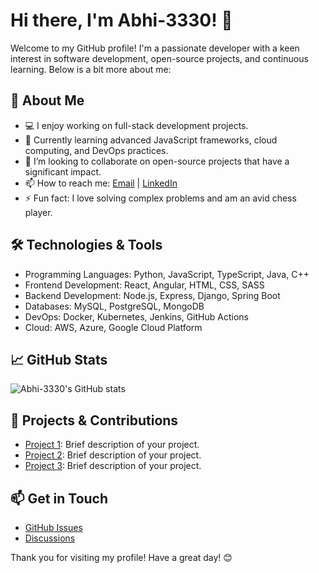 # Hi there, I'm Abhi-3330! 👋

Welcome to my GitHub profile! I'm a passionate developer with a keen interest in software development, open-source projects, and continuous learning. Below is a bit more about me:

## 🚀 About Me

- 💻 I enjoy working on full-stack development projects.
- 🌱 Currently learning advanced JavaScript frameworks, cloud computing, and DevOps practices.
- 🤝 I’m looking to collaborate on open-source projects that have a significant impact.
- 📫 How to reach me: [Email](mailto:your-email@example.com) | [LinkedIn](https://www.linkedin.com/in/your-profile/)
- ⚡ Fun fact: I love solving complex problems and am an avid chess player.

## 🛠️ Technologies & Tools

- Programming Languages: Python, JavaScript, TypeScript, Java, C++
- Frontend Development: React, Angular, HTML, CSS, SASS
- Backend Development: Node.js, Express, Django, Spring Boot
- Databases: MySQL, PostgreSQL, MongoDB
- DevOps: Docker, Kubernetes, Jenkins, GitHub Actions
- Cloud: AWS, Azure, Google Cloud Platform

## 📈 GitHub Stats

![Abhi-3330's GitHub stats](https://github-readme-stats.vercel.app/api?username=Abhi-3330&show_icons=true&theme=radical)

## 🔧 Projects & Contributions

- [Project 1](https://github.com/Abhi-3330/project1): Brief description of your project.
- [Project 2](https://github.com/Abhi-3330/project2): Brief description of your project.
- [Project 3](https://github.com/Abhi-3330/project3): Brief description of your project.

## 📫 Get in Touch

- [GitHub Issues](https://github.com/Abhi-3330/Abhi-3330/issues)
- [Discussions](https://github.com/Abhi-3330/Abhi-3330/discussions)

Thank you for visiting my profile! Have a great day! 😊
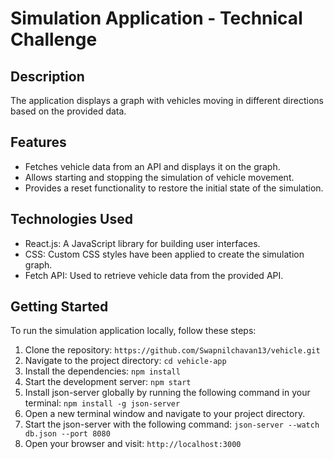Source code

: # Simulation Application - Technical Challenge

## Description
The application displays a graph with vehicles moving in different directions based on the provided data.

## Features
- Fetches vehicle data from an API and displays it on the graph.
- Allows starting and stopping the simulation of vehicle movement.
- Provides a reset functionality to restore the initial state of the simulation.

## Technologies Used
- React.js: A JavaScript library for building user interfaces.
- CSS: Custom CSS styles have been applied to create the simulation graph.
- Fetch API: Used to retrieve vehicle data from the provided API.

## Getting Started
To run the simulation application locally, follow these steps:

1. Clone the repository: `https://github.com/Swapnilchavan13/vehicle.git`
2. Navigate to the project directory: `cd vehicle-app`
3. Install the dependencies: `npm install`
4. Start the development server: `npm start`
5. Install json-server globally by running the following command in your terminal: `npm install -g json-server`
6. Open a new terminal window and navigate to your project directory.
7. Start the json-server with the following command: `json-server --watch db.json --port 8080`
8. Open your browser and visit: `http://localhost:3000`


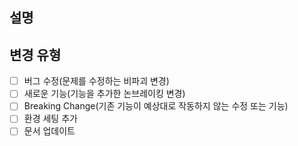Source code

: ## 설명

<!-- 변경 사항에 대한 요약과 해결된 이슈를 포함해주세요.
     관련된 동기와 배경도 포함해주세요. 이 변경 사항에 필요한 의존성도 나열해주세요. -->

## 변경 유형

<!-- 해당 사항을 삭제해주세요. -->

- [ ] 버그 수정(문제를 수정하는 비파괴 변경)
- [ ] 새로운 기능(기능을 추가한 논브레이킹 변경)
- [ ] Breaking Change(기존 기능이 예상대로 작동하지 않는 수정 또는 기능)
- [ ] 환경 세팅 추가
- [ ] 문서 업데이트
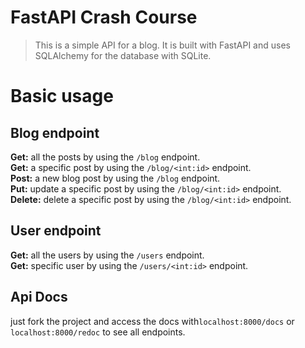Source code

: # FastAPI Crash Course

> This is a simple API for a blog. It is built with FastAPI and uses SQLAlchemy for the database with SQLite.

# Basic usage
    
## Blog endpoint

**Get:** all the posts by using the `/blog` endpoint.
<br />
**Get:** a specific post by using the `/blog/<int:id>` endpoint.
<br />
**Post:** a new blog post by using the `/blog` endpoint.
<br />
**Put:** update a specific post by using the `/blog/<int:id>` endpoint.
<br />
**Delete:** delete a specific post by using the `/blog/<int:id>` endpoint.

## User endpoint

**Get:** all the users by using the `/users` endpoint.
<br />
**Get:** specific user by using the `/users/<int:id>` endpoint.

## Api Docs

just fork the project and access the docs with`localhost:8000/docs` or `localhost:8000/redoc`
to see all endpoints.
○ ○ ○ ○
* _What the task requires_
What you need to produce is an exact copy of the entries above, limited to the lines from the one with "## 📫 Get in Touch" up to and including the one with "## Features", without pictures.

* _Your response_
## 📫 Get in Touch

- [GitHub Issues](https://github.com/Abhi-3330/Abhi-3330/issues)
- [Discussions](https://github.com/Abhi-3330/Abhi-3330/discussions)

Thank you for visiting my profile! Have a great day! 😊
Source code

: # Simulation Application - Technical Challenge

## Description
The application displays a graph with vehicles moving in different directions based on the provided data.

## Features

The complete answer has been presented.